Bethenny Frankel Gets Personal

In her latest book, “A Place of Yes”, Skinny Girl entrepreneur Bethenny Frankel opens up about her difficult childhood, failed relationships and career setbacks.  We recently chatted with the reality superstar and here, she speaks candidly about sex, getting what you deserve and the dating advice she'll give her daughter

by Jamie Miles • Editorial Assistant
bethenny frankel image
Photograph: Courtesy of Bethenny Frankel

MORE: What motivated to you write this book? Why now?
BF: I really wanted to express to women how difficult it can be to reach your goals, but that anything and everything is possible.

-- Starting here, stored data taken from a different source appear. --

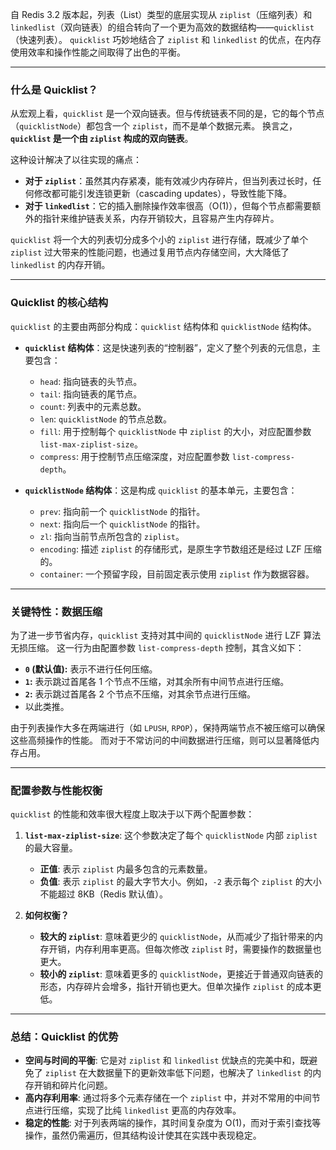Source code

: 
自 Redis 3.2 版本起，列表（List）类型的底层实现从 `ziplist`（压缩列表）和 `linkedlist`（双向链表）的组合转向了一个更为高效的数据结构——`quicklist`（快速列表）。 `quicklist` 巧妙地结合了 `ziplist` 和 `linkedlist` 的优点，在内存使用效率和操作性能之间取得了出色的平衡。

---

### 什么是 Quicklist？

从宏观上看，`quicklist` 是一个双向链表。但与传统链表不同的是，它的每个节点（`quicklistNode`）都包含一个 `ziplist`，而不是单个数据元素。 换言之，**`quicklist` 是一个由 `ziplist` 构成的双向链表**。

这种设计解决了以往实现的痛点：
*   **对于 `ziplist`**：虽然其内存紧凑，能有效减少内存碎片，但当列表过长时，任何修改都可能引发连锁更新（cascading updates），导致性能下降。
*   **对于 `linkedlist`**：它的插入删除操作效率很高（O(1)），但每个节点都需要额外的指针来维护链表关系，内存开销较大，且容易产生内存碎片。

`quicklist` 将一个大的列表切分成多个小的 `ziplist` 进行存储，既减少了单个 `ziplist` 过大带来的性能问题，也通过复用节点内存储空间，大大降低了 `linkedlist` 的内存开销。

---

### Quicklist 的核心结构

`quicklist` 的主要由两部分构成：`quicklist` 结构体和 `quicklistNode` 结构体。

*   **`quicklist` 结构体**：这是快速列表的“控制器”，定义了整个列表的元信息，主要包含：
    *   `head`: 指向链表的头节点。
    *   `tail`: 指向链表的尾节点。
    *   `count`: 列表中的元素总数。
    *   `len`: `quicklistNode` 的节点总数。
    *   `fill`: 用于控制每个 `quicklistNode` 中 `ziplist` 的大小，对应配置参数 `list-max-ziplist-size`。
    *   `compress`: 用于控制节点压缩深度，对应配置参数 `list-compress-depth`。

*   **`quicklistNode` 结构体**：这是构成 `quicklist` 的基本单元，主要包含：
    *   `prev`: 指向前一个 `quicklistNode` 的指针。
    *   `next`: 指向后一个 `quicklistNode` 的指针。
    *   `zl`: 指向当前节点所包含的 `ziplist`。
    *   `encoding`: 描述 `ziplist` 的存储形式，是原生字节数组还是经过 LZF 压缩的。
    *   `container`: 一个预留字段，目前固定表示使用 `ziplist` 作为数据容器。

---

### 关键特性：数据压缩

为了进一步节省内存，`quicklist` 支持对其中间的 `quicklistNode` 进行 LZF 算法无损压缩。 这一行为由配置参数 `list-compress-depth` 控制，其含义如下：

*   **`0` (默认值):** 表示不进行任何压缩。
*   **`1`:** 表示跳过首尾各 1 个节点不压缩，对其余所有中间节点进行压缩。
*   **`2`:** 表示跳过首尾各 2 个节点不压缩，对其余节点进行压缩。
*   以此类推。

由于列表操作大多在两端进行（如 `LPUSH`, `RPOP`），保持两端节点不被压缩可以确保这些高频操作的性能。 而对于不常访问的中间数据进行压缩，则可以显著降低内存占用。

---

### 配置参数与性能权衡

`quicklist` 的性能和效率很大程度上取决于以下两个配置参数：

1.  **`list-max-ziplist-size`**: 这个参数决定了每个 `quicklistNode` 内部 `ziplist` 的最大容量。
    *   **正值**: 表示 `ziplist` 内最多包含的元素数量。
    *   **负值**: 表示 `ziplist` 的最大字节大小。例如，`-2` 表示每个 `ziplist` 的大小不能超过 8KB（Redis 默认值）。

2.  **如何权衡？**
    *   **较大的 `ziplist`**: 意味着更少的 `quicklistNode`，从而减少了指针带来的内存开销，内存利用率更高。但每次修改 `ziplist` 时，需要操作的数据量也更大。
    *   **较小的 `ziplist`**: 意味着更多的 `quicklistNode`，更接近于普通双向链表的形态，内存碎片会增多，指针开销也更大。但单次操作 `ziplist` 的成本更低。

---

### 总结：Quicklist 的优势

*   **空间与时间的平衡**: 它是对 `ziplist` 和 `linkedlist` 优缺点的完美中和，既避免了 `ziplist` 在大数据量下的更新效率低下问题，也解决了 `linkedlist` 的内存开销和碎片化问题。
*   **高内存利用率**: 通过将多个元素存储在一个 `ziplist` 中，并对不常用的中间节点进行压缩，实现了比纯 `linkedlist` 更高的内存效率。
*   **稳定的性能**: 对于列表两端的操作，其时间复杂度为 O(1)，而对于索引查找等操作，虽然仍需遍历，但其结构设计使其在实践中表现稳定。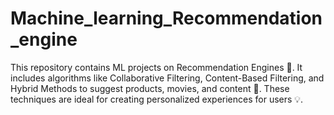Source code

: # Machine_learning_Recommendation_engine
This repository contains ML projects on Recommendation Engines 🤖. It includes algorithms like Collaborative Filtering, Content-Based Filtering, and Hybrid Methods to suggest products, movies, and content 🎯. These techniques are ideal for creating personalized experiences for users 💡.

MORE: Talk about A Place of Yes—how did you coin that phrase?
BF: People always told me how something couldn't work or wouldn't happen. This has always been a recurring theme. I always say, 'Let's come from a place of yes, and we can figure it out.'

MORE: Can you give an example of a place of no versus a place of yes?
BF: I was told by a pompous agent that Naturally Thin (a natural foods program to encourage healthy eating)  would never work because it didn't give the promise of a quick fix or exact number of pounds you'd lose. I was told that doing The Real Housewives of New York City would ruin my career. I was told ‘No’ by all the major liquor companies about the Skinny Girl margarita idea (her bottled low-cal margarita).

MORE: How do you balance your career and taking care of your family and yourself?
BF: I pray for a good night's sleep. Then I can do anything. Balance is a distant memory.

MORE: How have marriage and family changed you?
BF: My priorities shifted when I started to get serious with Jason and realized we wanted to start a family right away. Placing him and [my daughter] Bryn first was a big change for me, but well worth it. It seemed to happen pretty much organically.

MORE: What did your first divorce teach you about yourself and what you needed to make marriage work?
BF: I was simply too young. It taught me not to try to fit everything into a perfect Tiffany box. It's my own unique journey on my own timeline and no one else can tell me what's right.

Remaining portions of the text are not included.